# What you have to do
Your response should consist of the data that follows, repeated in full without alteration.

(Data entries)
Segment Open
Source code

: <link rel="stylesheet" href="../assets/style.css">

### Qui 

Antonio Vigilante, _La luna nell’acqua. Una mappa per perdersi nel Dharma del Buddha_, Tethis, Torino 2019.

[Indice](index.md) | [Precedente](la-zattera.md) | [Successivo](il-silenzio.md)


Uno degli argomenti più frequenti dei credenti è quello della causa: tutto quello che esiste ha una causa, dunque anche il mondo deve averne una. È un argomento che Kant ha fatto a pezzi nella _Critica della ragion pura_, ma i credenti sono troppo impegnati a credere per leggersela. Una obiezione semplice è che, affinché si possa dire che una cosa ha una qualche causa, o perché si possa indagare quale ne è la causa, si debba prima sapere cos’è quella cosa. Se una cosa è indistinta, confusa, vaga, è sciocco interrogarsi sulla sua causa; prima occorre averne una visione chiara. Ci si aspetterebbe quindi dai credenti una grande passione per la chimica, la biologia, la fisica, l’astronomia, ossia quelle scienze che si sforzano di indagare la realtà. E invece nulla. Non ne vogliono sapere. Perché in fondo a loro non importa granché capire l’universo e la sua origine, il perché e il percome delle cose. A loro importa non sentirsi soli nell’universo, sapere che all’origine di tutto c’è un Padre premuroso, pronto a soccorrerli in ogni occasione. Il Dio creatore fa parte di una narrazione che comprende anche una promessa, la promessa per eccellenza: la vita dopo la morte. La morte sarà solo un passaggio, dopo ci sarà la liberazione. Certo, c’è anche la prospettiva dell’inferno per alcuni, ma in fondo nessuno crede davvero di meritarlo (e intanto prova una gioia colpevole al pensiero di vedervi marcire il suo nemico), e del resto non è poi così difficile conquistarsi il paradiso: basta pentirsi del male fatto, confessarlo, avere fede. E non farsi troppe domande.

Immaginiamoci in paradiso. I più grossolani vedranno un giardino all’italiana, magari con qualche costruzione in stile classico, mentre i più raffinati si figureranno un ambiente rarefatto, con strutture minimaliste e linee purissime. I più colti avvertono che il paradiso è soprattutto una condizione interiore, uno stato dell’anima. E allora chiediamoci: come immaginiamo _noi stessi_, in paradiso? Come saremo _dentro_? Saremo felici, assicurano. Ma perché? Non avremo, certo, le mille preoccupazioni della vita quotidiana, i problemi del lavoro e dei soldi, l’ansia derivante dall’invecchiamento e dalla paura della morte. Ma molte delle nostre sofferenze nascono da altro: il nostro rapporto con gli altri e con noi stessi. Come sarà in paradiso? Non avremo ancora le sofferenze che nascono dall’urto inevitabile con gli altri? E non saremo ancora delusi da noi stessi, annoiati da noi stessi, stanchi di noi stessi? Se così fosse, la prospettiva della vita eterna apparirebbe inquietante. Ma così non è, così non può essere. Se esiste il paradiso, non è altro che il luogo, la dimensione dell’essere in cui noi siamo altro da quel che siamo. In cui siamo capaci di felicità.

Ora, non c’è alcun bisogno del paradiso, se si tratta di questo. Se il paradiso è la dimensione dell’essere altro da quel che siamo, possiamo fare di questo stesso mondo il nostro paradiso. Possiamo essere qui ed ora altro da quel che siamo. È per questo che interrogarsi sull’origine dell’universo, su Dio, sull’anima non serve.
Segment Closed
# Task response
Source code

: <link rel="stylesheet" href="../assets/style.css">

### Qui 

Antonio Vigilante, _La luna nell’acqua. Una mappa per perdersi nel Dharma del Buddha_, Tethis, Torino 2019.

[Indice](index.md) | [Precedente](la-zattera.md) | [Successivo](il-silenzio.md)


Uno degli argomenti più frequenti dei credenti è quello della causa: tutto quello che esiste ha una causa, dunque anche il mondo deve averne una. È un argomento che Kant ha fatto a pezzi nella _Critica della ragion pura_, ma i credenti sono troppo impegnati a credere per leggersela. Una obiezione semplice è che, affinché si possa dire che una cosa ha una qualche causa, o perché si possa indagare quale ne è la causa, si debba prima sapere cos’è quella cosa. Se una cosa è indistinta, confusa, vaga, è sciocco interrogarsi sulla sua causa; prima occorre averne una visione chiara. Ci si aspetterebbe quindi dai credenti una grande passione per la chimica, la biologia, la fisica, l’astronomia, ossia quelle scienze che si sforzano di indagare la realtà. E invece nulla. Non ne vogliono sapere. Perché in fondo a loro non importa granché capire l’universo e la sua origine, il perché e il percome delle cose. A loro importa non sentirsi soli nell’universo, sapere che all’origine di tutto c’è un Padre premuroso, pronto a soccorrerli in ogni occasione. Il Dio creatore fa parte di una narrazione che comprende anche una promessa, la promessa per eccellenza: la vita dopo la morte. La morte sarà solo un passaggio, dopo ci sarà la liberazione. Certo, c’è anche la prospettiva dell’inferno per alcuni, ma in fondo nessuno crede davvero di meritarlo (e intanto prova una gioia colpevole al pensiero di vedervi marcire il suo nemico), e del resto non è poi così difficile conquistarsi il paradiso: basta pentirsi del male fatto, confessarlo, avere fede. E non farsi troppe domande.

Immaginiamoci in paradiso. I più grossolani vedranno un giardino all’italiana, magari con qualche costruzione in stile classico, mentre i più raffinati si figureranno un ambiente rarefatto, con strutture minimaliste e linee purissime. I più colti avvertono che il paradiso è soprattutto una condizione interiore, uno stato dell’anima. E allora chiediamoci: come immaginiamo _noi stessi_, in paradiso? Come saremo _dentro_? Saremo felici, assicurano. Ma perché? Non avremo, certo, le mille preoccupazioni della vita quotidiana, i problemi del lavoro e dei soldi, l’ansia derivante dall’invecchiamento e dalla paura della morte. Ma molte delle nostre sofferenze nascono da altro: il nostro rapporto con gli altri e con noi stessi. Come sarà in paradiso? Non avremo ancora le sofferenze che nascono dall’urto inevitabile con gli altri? E non saremo ancora delusi da noi stessi, annoiati da noi stessi, stanchi di noi stessi? Se così fosse, la prospettiva della vita eterna apparirebbe inquietante. Ma così non è, così non può essere. Se esiste il paradiso, non è altro che il luogo, la dimensione dell’essere in cui noi siamo altro da quel che siamo. In cui siamo capaci di felicità.

Ora, non c’è alcun bisogno del paradiso, se si tratta di questo. Se il paradiso è la dimensione dell’essere altro da quel che siamo, possiamo fare di questo stesso mondo il nostro paradiso. Possiamo essere qui ed ora altro da quel che siamo. È per questo che interrogarsi sull’origine dell’universo, su Dio, sull’anima non serve.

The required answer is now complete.